═══ Supplied material ═══

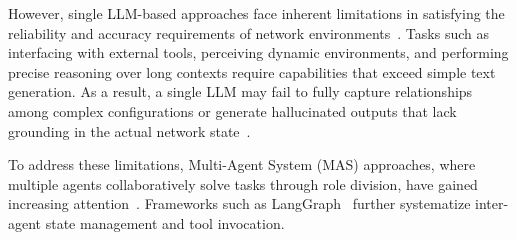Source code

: 
However, single LLM-based approaches face inherent limitations in satisfying the reliability and accuracy requirements of network environments~\cite{mondal2023llm_router, wang2025network_arena}.
Tasks such as interfacing with external tools, perceiving dynamic environments, and performing precise reasoning over long contexts require capabilities that exceed simple text generation.
As a result, a single LLM may fail to fully capture relationships among complex configurations or generate hallucinated outputs that lack grounding in the actual network state~\cite{bekri2025bridging, wang2024netconfeval}.

To address these limitations, Multi-Agent System (MAS) approaches, where multiple agents collaboratively solve tasks through role division, have gained increasing attention~\cite{ref2, arzo2021multiagent, bimo2025intentbased}.
Frameworks such as LangGraph~\cite{ref3} further systematize inter-agent state management and tool invocation.




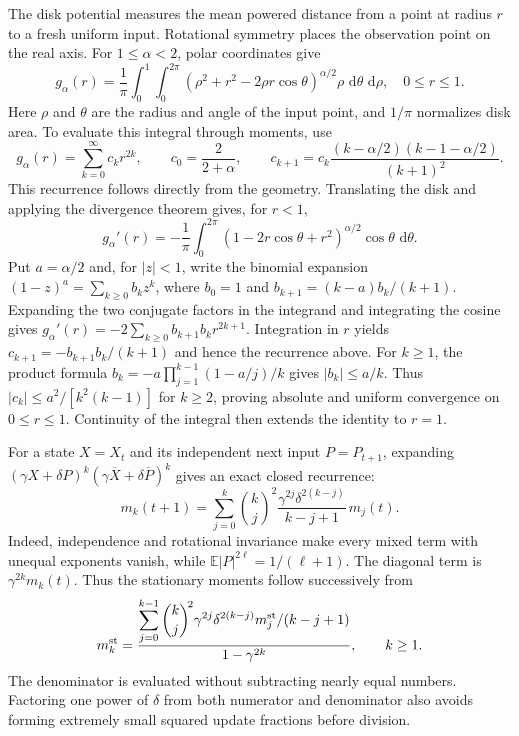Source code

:\documentclass[11pt,a4paper]{article}
\newcommand{\E}{\mathbb E}
\newcommand{\dd}{\,\mathrm d}
\begin{document}
The disk potential measures the mean powered distance from a point at radius $r$ to a fresh uniform input. Rotational symmetry places the observation point on the real axis. For $1\leq\alpha<2$, polar coordinates give
\begin{equation}
g_\alpha(r)=\frac1\pi\int_0^1\!\int_0^{2\pi}
(\rho^2+r^2-2\rho r\cos\theta)^{\alpha/2}\rho\,\dd\theta\,\dd\rho,
\quad 0\leq r\leq1.\label{eq:potential}
\end{equation}
Here $\rho$ and $\theta$ are the radius and angle of the input point, and $1/\pi$ normalizes disk area. To evaluate this integral through moments, use
\[
g_\alpha(r)=\sum_{k=0}^{\infty}c_kr^{2k},\qquad
c_0=\frac{2}{2+\alpha},\qquad
c_{k+1}=c_k\frac{(k-\alpha/2)(k-1-\alpha/2)}{(k+1)^2}.
\]
This recurrence follows directly from the geometry. Translating the disk and applying the divergence theorem gives, for $r<1$,
\[
g_\alpha'(r)=-\frac1\pi\int_0^{2\pi}
(1-2r\cos\theta+r^2)^{\alpha/2}\cos\theta\,\dd\theta.
\]
Put $a=\alpha/2$ and, for $|z|<1$, write the binomial expansion $(1-z)^a=\sum_{k\geq0}b_kz^k$, where $b_0=1$ and $b_{k+1}=(k-a)b_k/(k+1)$. Expanding the two conjugate factors in the integrand and integrating the cosine gives $g_\alpha'(r)=-2\sum_{k\geq0}b_{k+1}b_kr^{2k+1}$. Integration in $r$ yields $c_{k+1}=-b_{k+1}b_k/(k+1)$ and hence the recurrence above. For $k\geq1$, the product formula $b_k=-a\prod_{j=1}^{k-1}(1-a/j)/k$ gives $|b_k|\leq a/k$. Thus $|c_k|\leq a^2/[k^2(k-1)]$ for $k\geq2$, proving absolute and uniform convergence on $0\leq r\leq1$. Continuity of the integral then extends the identity to $r=1$.

For a state $X=X_t$ and its independent next input $P=P_{t+1}$, expanding $(\gamma X+\delta P)^k(\gamma\overline X+\delta\overline P)^k$ gives an exact closed recurrence:
\begin{equation}
m_k(t+1)=\sum_{j=0}^{k}\binom{k}{j}^{\!2}
\frac{\gamma^{2j}\delta^{2(k-j)}}{k-j+1}\,m_j(t).\label{eq:recurrence}
\end{equation}
Indeed, independence and rotational invariance make every mixed term with unequal exponents vanish, while $\E|P|^{2\ell}=1/(\ell+1)$. The diagonal term is $\gamma^{2k}m_k(t)$. Thus the stationary moments follow successively from
\begin{equation}
m_k^{\rm st}=\frac{\displaystyle\sum_{j=0}^{k-1}\binom{k}{j}^{\!2}
\gamma^{2j}\delta^{2(k-j)}m_j^{\rm st}/(k-j+1)}{1-\gamma^{2k}},\qquad k\geq1.\label{eq:stationary}
\end{equation}
The denominator is evaluated without subtracting nearly equal numbers. Factoring one power of $\delta$ from both numerator and denominator also avoids forming extremely small squared update fractions before division.
\end{document}
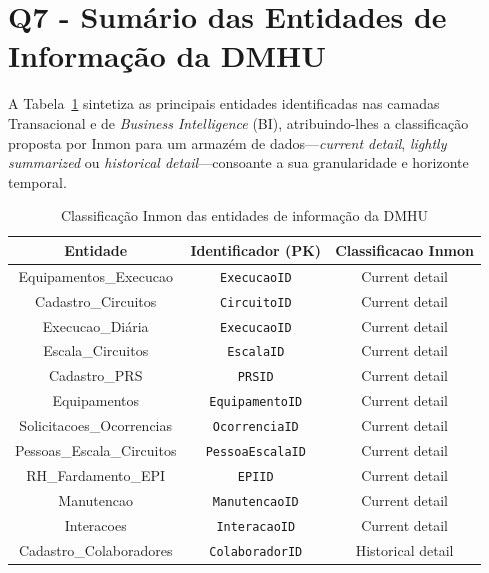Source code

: \documentclass[12pt,a4paper,final]{article}
\begin{document}
    \section*{Q7 - Sumário das Entidades de Informação da DMHU}
    A Tabela~\ref{tab:inmon} sintetiza as principais entidades identificadas nas
    camadas Transacional e de \textit{Business Intelligence} (BI), atribuindo-lhes a
    classificação proposta por Inmon para um armazém de dados—\emph{current
    detail}, \emph{lightly summarized} ou \emph{historical detail}—consoante a sua
    granularidade e horizonte temporal.

    \begin{table}[]
        \centering
        \caption{Classificação Inmon das entidades de informação da DMHU}
        \label{tab:inmon}
        \begin{tabular}{@{}|c|c|c|@{}}
            \toprule
            \textbf{Entidade} & \textbf{Identificador (PK)} & \textbf{Classificacao Inmon}\\\midrule
            Equipamentos\_Execucao          & \texttt{ExecucaoID}         & Current detail\\
            Cadastro\_Circuitos             & \texttt{CircuitoID}         & Current detail\\
            Execucao\_Diária                & \texttt{ExecucaoID}         & Current detail\\
            Escala\_Circuitos               & \texttt{EscalaID}           & Current detail\\
            Cadastro\_PRS                   & \texttt{PRSID}             & Current detail\\
            Equipamentos                    & \texttt{EquipamentoID}      & Current detail\\
            Solicitacoes\_Ocorrencias       & \texttt{OcorrenciaID}       & Current detail\\
            Pessoas\_Escala\_Circuitos      & \texttt{PessoaEscalaID}     & Current detail\\
            RH\_Fardamento\_EPI             & \texttt{EPIID}              & Current detail\\
            Manutencao                      & \texttt{ManutencaoID}       & Current detail\\
            Interacoes                      & \texttt{InteracaoID}        & Current detail\\
            Cadastro\_Colaboradores         & \texttt{ColaboradorID}      & Historical detail\\

\end{tabular}
\end{table}
\end{document}
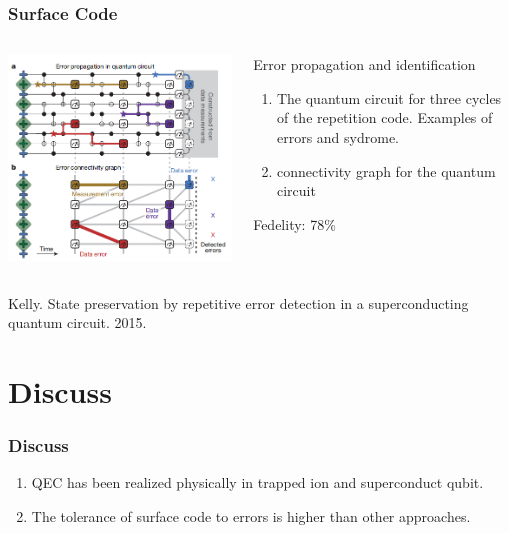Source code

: \documentclass[aspectratio=169,10pt]{beamer}
\begin{document}
\begin{frame}
    \frametitle{Surface Code}
    \begin{columns}
        \begin{column}{0.5\textwidth}
            \centering
            \includegraphics[width=\columnwidth]{figure/surface3.png}
        \end{column}
        \begin{column}{0.5\textwidth}
            \centering
            \begin{block}{Error propagation and identification}
                \begin{enumerate}
                    \item The quantum circuit for three cycles of the repetition code. Examples of errors and sydrome.
                    \item connectivity graph for the quantum circuit
                \end{enumerate}
            \end{block}
            Fedelity: 78\%
        \end{column}
    \end{columns}
\tiny{Kelly. State preservation by repetitive error detection in a superconducting quantum circuit. 2015.}
\end{frame}


\section{Discuss}
\begin{frame}
    \frametitle{Discuss}
    \begin{enumerate}
        \item QEC has been realized physically in trapped ion and superconduct qubit.
        \item The tolerance of surface code to errors is higher than other approaches.
    \end{enumerate}
\end{frame}

\begin{frame}[noframenumbering]
\end{frame}
\end{document}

═══

> [What you should do] In the data above, copy every line where the string "moments" appears.

> [Solution to the problem]
Here $\rho$ and $\theta$ are the radius and angle of the input point, and $1/\pi$ normalizes disk area. To evaluate this integral through moments, use
Indeed, independence and rotational invariance make every mixed term with unequal exponents vanish, while $\E|P|^{2\ell}=1/(\ell+1)$. The diagonal term is $\gamma^{2k}m_k(t)$. Thus the stationary moments follow successively from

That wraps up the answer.